Three years ago, St Stephen’s School in Newham gained media attention when it was reported that it sought to ban Muslim girls under the age of eight from wearing the hijab. The then chair of governors – Arif Qawi – is reported to have made comments about Islamisation:
“I am on a personal crusade to severely limit the Islamisation process, and turn these beautiful children into modern, British citizens, able to achieve the very best in life, without any restrictions and boundaries.”
As a result of these comments and supporting the ban, Qawi stepped down as chair of governors. The backlash the school received from Muslim activists on social media and other interested parties left the headteacher – Neena Lall – fearing for her life. That it takes one event – perceived to be islamophobic – to mobilise individuals to achieve an outcome that is desirable to them should be a concern for us all.
St Stephen’s School is perfectly entitled to set out its own uniform policy. Stakeholders, i.e., parents, can and should have a say, but that stops if it becomes an unreasonable demand. The school is best placed to decide as to the welfare of the students within school grounds, otherwise there is no point of them having students.
Our second example is when Anderton Primary School in Birmingham hit the headlines in 2019 because they wanted to teach LGBT relationships education. Months of demonstrations lead by Shakeel Afsar – who did not have children at the school – resulted in the saga being taken to the City’s Priory Courts and an exclusion zone on the protests being ordered.

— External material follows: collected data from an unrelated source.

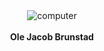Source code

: <div align="center">
  <img alt="computer" src="https://33.media.tumblr.com/ae199e7c344769eda4b8dbe6b2da2f4a/tumblr_mube4wM6mh1rcl0tpo1_250.gif"><br>
</div>
    </br>
<div align="center">
  <b> Ole Jacob Brunstad </b>
</div>
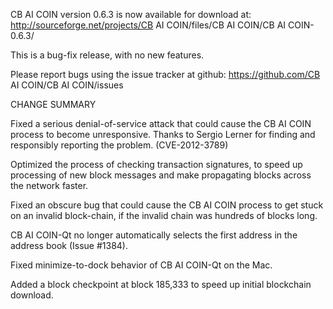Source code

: CB AI COIN version 0.6.3 is now available for download at:
  http://sourceforge.net/projects/CB AI COIN/files/CB AI COIN/CB AI COIN-0.6.3/

This is a bug-fix release, with no new features.

Please report bugs using the issue tracker at github:
  https://github.com/CB AI COIN/CB AI COIN/issues

CHANGE SUMMARY

Fixed a serious denial-of-service attack that could cause the
CB AI COIN process to become unresponsive. Thanks to Sergio Lerner
for finding and responsibly reporting the problem. (CVE-2012-3789)

Optimized the process of checking transaction signatures, to
speed up processing of new block messages and make propagating
blocks across the network faster.

Fixed an obscure bug that could cause the CB AI COIN process to get
stuck on an invalid block-chain, if the invalid chain was
hundreds of blocks long.

CB AI COIN-Qt no longer automatically selects the first address
in the address book (Issue #1384).

Fixed minimize-to-dock behavior of CB AI COIN-Qt on the Mac.

Added a block checkpoint at block 185,333 to speed up initial
blockchain download.
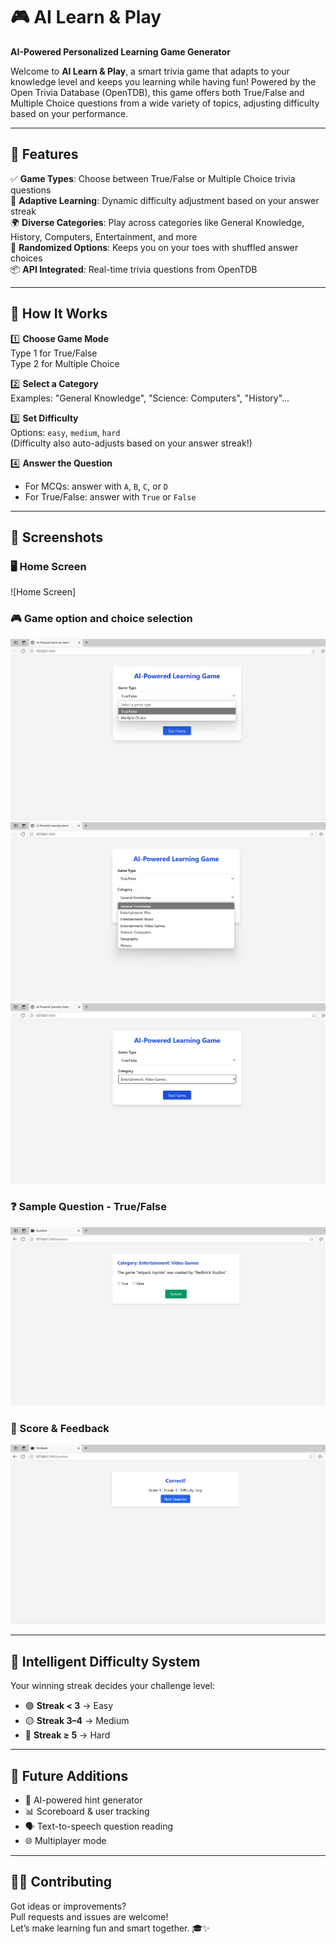 # 🎮 AI Learn & Play

**AI-Powered Personalized Learning Game Generator**

Welcome to **AI Learn & Play**, a smart trivia game that adapts to your knowledge level and keeps you learning while having fun! Powered by the Open Trivia Database (OpenTDB), this game offers both True/False and Multiple Choice questions from a wide variety of topics, adjusting difficulty based on your performance.

---

## 🚀 Features

✅ **Game Types**: Choose between True/False or Multiple Choice trivia questions  
🧠 **Adaptive Learning**: Dynamic difficulty adjustment based on your answer streak  
🌍 **Diverse Categories**: Play across categories like General Knowledge, History, Computers, Entertainment, and more  
🔁 **Randomized Options**: Keeps you on your toes with shuffled answer choices  
📦 **API Integrated**: Real-time trivia questions from OpenTDB  

---

## 🧩 How It Works

1️⃣ **Choose Game Mode**  
Type 1 for True/False  
Type 2 for Multiple Choice  

2️⃣ **Select a Category**  
Examples: "General Knowledge", "Science: Computers", "History"...  

3️⃣ **Set Difficulty**  
Options: `easy`, `medium`, `hard`  
(Difficulty also auto-adjusts based on your answer streak!)

4️⃣ **Answer the Question**  
- For MCQs: answer with `A`, `B`, `C`, or `D`  
- For True/False: answer with `True` or `False`  

---

## 📸 Screenshots

### 🖥️ Home Screen
![Home Screen]

### 🎮 Game option and choice selection
![Game Options](./Screenshot%202025-05-18%20130611.png)  
![Category Selection](./Screenshot%202025-05-18%20130628.png)  
![Game Choice Selected](./Screenshot%202025-05-18%20130731.png)

### ❓ Sample Question - True/False
![True/False Question](./Screenshot%202025-05-18%20130751.png)

### 🧠 Score & Feedback
![Score Feedback](./Screenshot%202025-05-18%20130820.png)

---

## 🧠 Intelligent Difficulty System

Your winning streak decides your challenge level:

- 🟢 **Streak < 3** → Easy  
- 🟡 **Streak 3–4** → Medium  
- 🔴 **Streak ≥ 5** → Hard  

---

## 🔮 Future Additions

- 🧠 AI-powered hint generator  
- 📊 Scoreboard & user tracking  
- 🗣️ Text-to-speech question reading  
- 🌐 Multiplayer mode  

---

## 👩‍💻 Contributing

Got ideas or improvements?  
Pull requests and issues are welcome!  
Let’s make learning fun and smart together. 🎓✨
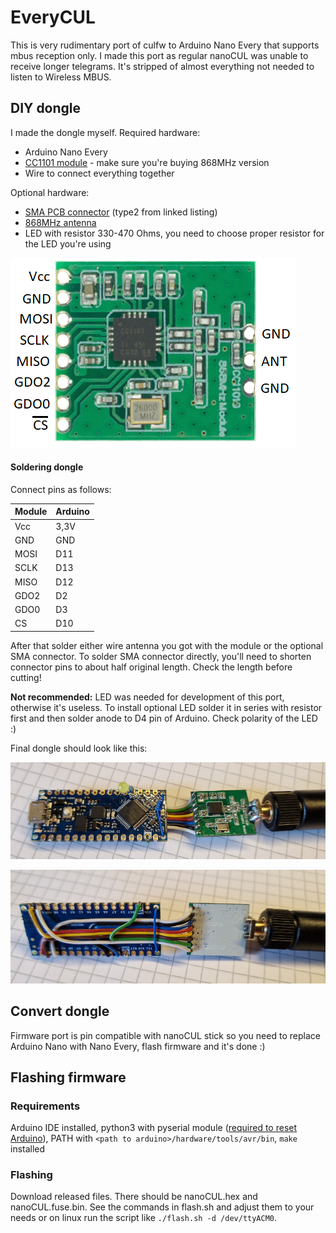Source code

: # EveryCUL
This is very rudimentary port of culfw to Arduino Nano Every that supports mbus reception only. I made this port as regular nanoCUL was unable to receive longer telegrams. It's stripped of almost everything not needed to listen to Wireless MBUS.

## DIY dongle
I made the dongle myself.
Required hardware:
 - Arduino Nano Every
 - [CC1101 module](https://aliexpress.com/item/1005004633785066.html) - make sure you're buying 868MHz version
 - Wire to connect everything together

Optional hardware:
 - [SMA PCB connector](https://aliexpress.com/item/1005001887840746.html) (type2 from linked listing)
 - [868MHz antenna](aliexpress.com/item/1005003723838944.html)
 - LED with resistor 330-470 Ohms, you need to choose proper resistor for the LED you're using

![CC1101 module pinout](cc1101_pinout.png)

#### Soldering dongle
Connect pins as follows:

|Module|Arduino|
|--|--|
|Vcc|3,3V|
|GND|GND|
|MOSI|D11|
|SCLK|D13|
|MISO|D12|
|GDO2|D2|
|GDO0|D3|
|CS|D10|

After that solder either wire antenna you got with the module or the optional SMA connector.
To solder SMA connector directly, you'll need to shorten connector pins to about half original length. Check the length before cutting!

**Not recommended:** LED was needed for development of this port, otherwise it's useless. To install optional LED solder it in series with resistor first and then solder anode to D4 pin of Arduino. Check polarity of the LED :)

Final dongle should look like this:

![Top](top.png)

![Bottom](bottom.png)

## Convert dongle
Firmware port is pin compatible with nanoCUL stick so you need to replace Arduino Nano with Nano Every, flash firmware and it's done :)

## Flashing firmware

### Requirements
Arduino IDE installed, python3 with pyserial module ([required to reset Arduino](https://forum.arduino.cc/t/reset-nano-every-via-1200-baud-touch/939949)), PATH with `<path to arduino>/hardware/tools/avr/bin`, `make` installed

### Flashing
Download released files. There should be nanoCUL.hex and nanoCUL.fuse.bin.
See the commands in flash.sh and adjust them to your needs or on linux run the script like `./flash.sh -d /dev/ttyACM0`.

The point here is that individuals got involved in the business of the school, that did not have children there and were not even from the area. They mobilised Muslims from neighbouring towns and cities to support their cause, one that seems to have been based on nothing but lies. For example, a visiting imam had apparently asserted that there were paedophiles at the school. Or other untrue statements like teaching children to masturbate. Mr Justice Warby – in response to these allegations – states: “None of this is true.”
But the damage was done. Children, residents and teachers were negatively affected by this with twenty-one teachers having to be treated for stress. But all it took was for some astute Islamists to use their networks to create a problem where none existed. But the broader point is this, schools like Anderton Primary, Batley Grammar and St Stephen’s will now have to think twice before they do anything. Everyone has a right to protest, but Islamists do not have a right to intimidate others so that they bend to their demands. This is not sustainable in a liberal free democracy.
Islamists are playing a clever game. They know they cannot change the law, so they have diverted their attention elsewhere. They have entered the culture wars battle ground. What this means is this, all they must do is kick up a fuss, cause problems and gain concessions from state institutions like councils, the police, and schools to achieve their goals.
In the case of councils, they have and are achieving this by getting them to adopt the flawed APPG definition of Islamophobia. In the case of law enforcement, there is an attempt to remove the term ‘Islamist’ from Islamist inspired terrorist attacks, and regarding schools, well, you have three examples above.
Of course, there may be legitimate concerns from Muslims that do not happen to be Islamists, but unless their voices are heard amongst the crowd of Islamists that are shouting the loudest, then it will be difficult to hear them.
The culture wars have provided Islamists with territory to bring their cause to and fight for. They are attempting to change the culture of British society so that it is Islam friendly, and Muslim focussed. They’re starting with publicly funded institutions, private companies will most likely be next. We need to resist this, otherwise we may be sleep walking into the Islamisation of British society with an unofficial blasphemy law. We need to wake up to this reality!